What to work on - Filter the listing below down to the lines with the word "term" and copy those.

Data -
++++++++++
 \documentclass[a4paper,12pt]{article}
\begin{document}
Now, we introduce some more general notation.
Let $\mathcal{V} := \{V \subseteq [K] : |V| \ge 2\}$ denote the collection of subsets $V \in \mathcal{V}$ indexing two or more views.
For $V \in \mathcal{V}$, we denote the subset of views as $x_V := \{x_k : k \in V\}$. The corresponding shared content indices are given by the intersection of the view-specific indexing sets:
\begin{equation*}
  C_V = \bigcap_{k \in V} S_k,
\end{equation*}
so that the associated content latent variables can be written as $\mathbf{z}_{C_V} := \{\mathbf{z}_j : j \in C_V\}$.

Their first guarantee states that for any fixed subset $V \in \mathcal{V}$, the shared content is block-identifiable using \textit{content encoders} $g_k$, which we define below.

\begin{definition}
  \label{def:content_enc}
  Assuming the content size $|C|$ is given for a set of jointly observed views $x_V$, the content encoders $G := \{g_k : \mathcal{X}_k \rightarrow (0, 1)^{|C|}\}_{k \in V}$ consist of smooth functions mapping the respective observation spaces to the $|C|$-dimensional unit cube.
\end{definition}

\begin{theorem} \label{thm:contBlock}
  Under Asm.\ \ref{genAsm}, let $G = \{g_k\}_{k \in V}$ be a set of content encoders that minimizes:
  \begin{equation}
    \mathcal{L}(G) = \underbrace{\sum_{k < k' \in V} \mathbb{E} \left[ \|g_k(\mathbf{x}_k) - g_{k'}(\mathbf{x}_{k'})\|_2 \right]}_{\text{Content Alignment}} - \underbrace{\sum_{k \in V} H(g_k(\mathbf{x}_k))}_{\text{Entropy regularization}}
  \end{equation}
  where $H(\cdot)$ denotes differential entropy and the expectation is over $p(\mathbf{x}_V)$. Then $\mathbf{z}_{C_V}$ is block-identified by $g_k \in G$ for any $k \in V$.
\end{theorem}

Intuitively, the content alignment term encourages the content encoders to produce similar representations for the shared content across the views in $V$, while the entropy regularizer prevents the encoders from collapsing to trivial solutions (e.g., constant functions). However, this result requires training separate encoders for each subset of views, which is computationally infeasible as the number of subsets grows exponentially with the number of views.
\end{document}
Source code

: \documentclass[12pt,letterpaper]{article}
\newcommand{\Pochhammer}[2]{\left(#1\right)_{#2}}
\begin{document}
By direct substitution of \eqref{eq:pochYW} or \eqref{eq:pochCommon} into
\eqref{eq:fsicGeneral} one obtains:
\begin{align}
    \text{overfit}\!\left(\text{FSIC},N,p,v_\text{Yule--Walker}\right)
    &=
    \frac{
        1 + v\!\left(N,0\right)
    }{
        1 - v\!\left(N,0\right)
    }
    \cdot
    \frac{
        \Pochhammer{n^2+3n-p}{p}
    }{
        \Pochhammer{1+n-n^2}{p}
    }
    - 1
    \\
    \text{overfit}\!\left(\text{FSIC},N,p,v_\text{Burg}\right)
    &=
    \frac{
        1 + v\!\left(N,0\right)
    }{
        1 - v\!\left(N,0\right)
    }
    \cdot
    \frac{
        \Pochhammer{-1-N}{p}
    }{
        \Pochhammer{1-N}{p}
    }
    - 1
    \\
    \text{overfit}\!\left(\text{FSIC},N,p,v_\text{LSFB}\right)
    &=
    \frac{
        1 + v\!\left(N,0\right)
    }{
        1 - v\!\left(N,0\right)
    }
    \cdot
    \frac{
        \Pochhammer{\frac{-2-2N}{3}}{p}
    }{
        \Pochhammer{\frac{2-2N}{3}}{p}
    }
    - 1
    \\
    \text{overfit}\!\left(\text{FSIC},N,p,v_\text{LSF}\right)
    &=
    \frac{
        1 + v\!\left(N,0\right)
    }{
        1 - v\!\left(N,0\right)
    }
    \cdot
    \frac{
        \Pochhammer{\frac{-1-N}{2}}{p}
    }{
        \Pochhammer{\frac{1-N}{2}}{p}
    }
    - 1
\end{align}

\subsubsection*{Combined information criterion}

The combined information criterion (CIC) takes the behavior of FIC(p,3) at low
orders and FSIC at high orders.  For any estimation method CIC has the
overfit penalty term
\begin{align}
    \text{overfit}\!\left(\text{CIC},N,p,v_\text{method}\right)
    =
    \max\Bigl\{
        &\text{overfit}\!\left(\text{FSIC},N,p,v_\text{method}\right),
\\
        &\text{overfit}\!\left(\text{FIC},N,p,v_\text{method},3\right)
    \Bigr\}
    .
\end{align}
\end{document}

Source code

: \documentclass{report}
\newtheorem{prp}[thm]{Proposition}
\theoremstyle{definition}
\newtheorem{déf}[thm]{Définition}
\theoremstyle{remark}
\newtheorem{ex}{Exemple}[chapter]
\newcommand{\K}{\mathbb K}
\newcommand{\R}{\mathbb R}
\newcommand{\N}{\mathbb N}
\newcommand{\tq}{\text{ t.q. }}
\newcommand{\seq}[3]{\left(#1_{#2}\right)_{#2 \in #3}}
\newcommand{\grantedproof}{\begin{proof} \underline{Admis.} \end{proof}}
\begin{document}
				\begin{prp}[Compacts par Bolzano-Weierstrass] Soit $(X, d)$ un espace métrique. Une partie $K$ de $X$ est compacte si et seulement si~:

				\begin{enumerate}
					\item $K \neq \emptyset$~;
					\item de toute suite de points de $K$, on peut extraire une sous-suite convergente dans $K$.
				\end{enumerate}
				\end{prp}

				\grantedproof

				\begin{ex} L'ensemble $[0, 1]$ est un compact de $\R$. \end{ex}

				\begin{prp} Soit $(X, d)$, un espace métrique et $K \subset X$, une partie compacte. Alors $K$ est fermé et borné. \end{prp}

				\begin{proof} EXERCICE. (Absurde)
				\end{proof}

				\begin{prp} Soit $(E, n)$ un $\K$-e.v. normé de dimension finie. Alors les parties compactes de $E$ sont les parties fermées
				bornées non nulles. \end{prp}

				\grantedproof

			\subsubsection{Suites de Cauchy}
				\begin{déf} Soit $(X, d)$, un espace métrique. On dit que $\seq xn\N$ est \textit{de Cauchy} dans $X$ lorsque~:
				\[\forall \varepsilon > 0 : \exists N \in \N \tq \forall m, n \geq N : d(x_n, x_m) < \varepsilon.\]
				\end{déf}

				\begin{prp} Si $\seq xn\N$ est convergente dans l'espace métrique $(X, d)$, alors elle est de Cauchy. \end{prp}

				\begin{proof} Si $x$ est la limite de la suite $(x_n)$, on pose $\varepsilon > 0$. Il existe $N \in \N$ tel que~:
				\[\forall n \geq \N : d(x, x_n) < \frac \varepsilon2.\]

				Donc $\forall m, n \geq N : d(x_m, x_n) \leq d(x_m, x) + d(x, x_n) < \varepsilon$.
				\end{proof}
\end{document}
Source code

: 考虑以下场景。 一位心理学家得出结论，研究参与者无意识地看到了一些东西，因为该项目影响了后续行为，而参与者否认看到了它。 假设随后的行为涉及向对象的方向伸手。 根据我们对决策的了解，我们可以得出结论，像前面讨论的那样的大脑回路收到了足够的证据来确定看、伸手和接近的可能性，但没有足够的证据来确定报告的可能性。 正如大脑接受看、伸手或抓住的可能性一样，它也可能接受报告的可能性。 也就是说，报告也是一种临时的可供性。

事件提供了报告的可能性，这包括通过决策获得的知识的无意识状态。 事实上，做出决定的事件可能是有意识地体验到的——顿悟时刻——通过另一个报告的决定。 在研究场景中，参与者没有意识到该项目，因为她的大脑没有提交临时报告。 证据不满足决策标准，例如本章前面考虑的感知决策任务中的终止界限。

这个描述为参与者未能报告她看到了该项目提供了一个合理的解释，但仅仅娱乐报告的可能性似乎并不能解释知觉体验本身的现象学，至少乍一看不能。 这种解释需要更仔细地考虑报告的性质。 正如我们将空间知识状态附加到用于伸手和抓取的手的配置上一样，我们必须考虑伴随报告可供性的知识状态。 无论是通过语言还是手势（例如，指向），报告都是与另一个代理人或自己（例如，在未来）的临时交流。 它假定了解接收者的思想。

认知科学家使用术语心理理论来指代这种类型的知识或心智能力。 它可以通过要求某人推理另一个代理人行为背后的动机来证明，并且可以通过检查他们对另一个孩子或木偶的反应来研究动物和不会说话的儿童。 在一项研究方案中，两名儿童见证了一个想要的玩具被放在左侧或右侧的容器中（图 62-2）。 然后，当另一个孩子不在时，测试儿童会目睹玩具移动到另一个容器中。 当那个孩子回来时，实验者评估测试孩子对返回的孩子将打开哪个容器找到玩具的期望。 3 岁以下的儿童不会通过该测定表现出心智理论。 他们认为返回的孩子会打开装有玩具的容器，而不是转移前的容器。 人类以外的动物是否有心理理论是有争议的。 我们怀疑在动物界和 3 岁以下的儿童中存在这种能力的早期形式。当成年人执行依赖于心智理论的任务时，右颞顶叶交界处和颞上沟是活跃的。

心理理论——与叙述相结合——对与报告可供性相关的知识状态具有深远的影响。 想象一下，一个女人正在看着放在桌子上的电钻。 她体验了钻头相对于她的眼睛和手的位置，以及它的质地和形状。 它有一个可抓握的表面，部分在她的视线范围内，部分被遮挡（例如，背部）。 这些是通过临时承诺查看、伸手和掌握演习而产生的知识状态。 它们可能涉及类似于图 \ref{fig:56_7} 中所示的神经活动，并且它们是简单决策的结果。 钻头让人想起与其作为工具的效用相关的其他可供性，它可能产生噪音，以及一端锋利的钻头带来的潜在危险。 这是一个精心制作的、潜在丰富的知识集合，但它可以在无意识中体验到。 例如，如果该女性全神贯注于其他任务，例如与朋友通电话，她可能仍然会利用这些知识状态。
++++++++++
Exercise response -
Intuitively, the content alignment term encourages the content encoders to produce similar representations for the shared content across the views in $V$, while the entropy regularizer prevents the encoders from collapsing to trivial solutions (e.g., constant functions). However, this result requires training separate encoders for each subset of views, which is computationally infeasible as the number of subsets grows exponentially with the number of views.
overfit penalty term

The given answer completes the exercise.